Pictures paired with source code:
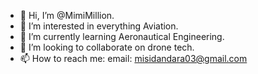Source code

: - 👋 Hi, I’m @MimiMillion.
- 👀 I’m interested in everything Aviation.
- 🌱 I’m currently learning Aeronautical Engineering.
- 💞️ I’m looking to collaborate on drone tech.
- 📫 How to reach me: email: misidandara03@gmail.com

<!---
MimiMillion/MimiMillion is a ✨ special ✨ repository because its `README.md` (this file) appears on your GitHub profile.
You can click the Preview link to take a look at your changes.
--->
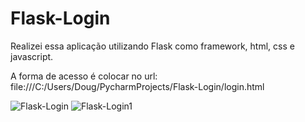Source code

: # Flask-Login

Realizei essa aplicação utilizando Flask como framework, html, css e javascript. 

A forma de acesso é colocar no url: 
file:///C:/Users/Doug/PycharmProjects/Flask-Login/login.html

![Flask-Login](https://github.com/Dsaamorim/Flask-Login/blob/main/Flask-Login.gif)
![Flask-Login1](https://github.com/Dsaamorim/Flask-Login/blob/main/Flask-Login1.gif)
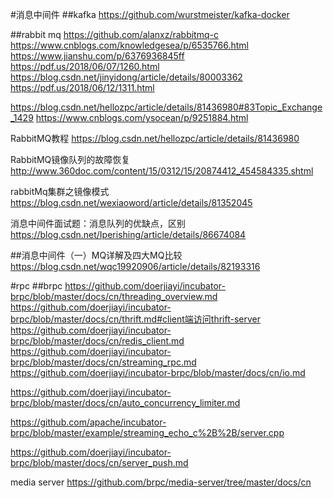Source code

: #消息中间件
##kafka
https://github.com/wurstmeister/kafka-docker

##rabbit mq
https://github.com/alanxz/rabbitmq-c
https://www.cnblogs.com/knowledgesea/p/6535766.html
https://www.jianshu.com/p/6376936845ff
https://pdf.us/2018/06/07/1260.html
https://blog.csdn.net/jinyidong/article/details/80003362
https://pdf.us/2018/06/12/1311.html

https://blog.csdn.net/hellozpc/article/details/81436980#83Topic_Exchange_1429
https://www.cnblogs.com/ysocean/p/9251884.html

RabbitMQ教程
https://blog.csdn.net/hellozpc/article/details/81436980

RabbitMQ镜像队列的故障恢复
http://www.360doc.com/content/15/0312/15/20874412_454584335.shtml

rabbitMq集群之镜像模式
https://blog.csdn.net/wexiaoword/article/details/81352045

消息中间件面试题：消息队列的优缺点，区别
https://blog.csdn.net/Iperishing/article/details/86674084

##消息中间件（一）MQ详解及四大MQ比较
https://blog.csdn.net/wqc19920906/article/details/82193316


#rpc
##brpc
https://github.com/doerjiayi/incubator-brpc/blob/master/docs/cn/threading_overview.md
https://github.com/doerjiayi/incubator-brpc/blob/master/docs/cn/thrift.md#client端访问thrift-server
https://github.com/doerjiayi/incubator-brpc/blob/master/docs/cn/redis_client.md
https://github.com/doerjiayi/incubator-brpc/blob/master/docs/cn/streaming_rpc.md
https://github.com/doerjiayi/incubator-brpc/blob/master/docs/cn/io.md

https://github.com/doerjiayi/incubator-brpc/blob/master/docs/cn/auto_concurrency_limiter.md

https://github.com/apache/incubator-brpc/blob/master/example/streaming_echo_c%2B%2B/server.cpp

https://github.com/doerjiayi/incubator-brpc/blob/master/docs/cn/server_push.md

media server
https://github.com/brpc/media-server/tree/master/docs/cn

◆ **PROMPT**: Return all lines from the entries that contain the string "Dsaamorim".

◆ **EXERCISE ANSWER**:
![Flask-Login](https://github.com/Dsaamorim/Flask-Login/blob/main/Flask-Login.gif)
![Flask-Login1](https://github.com/Dsaamorim/Flask-Login/blob/main/Flask-Login1.gif)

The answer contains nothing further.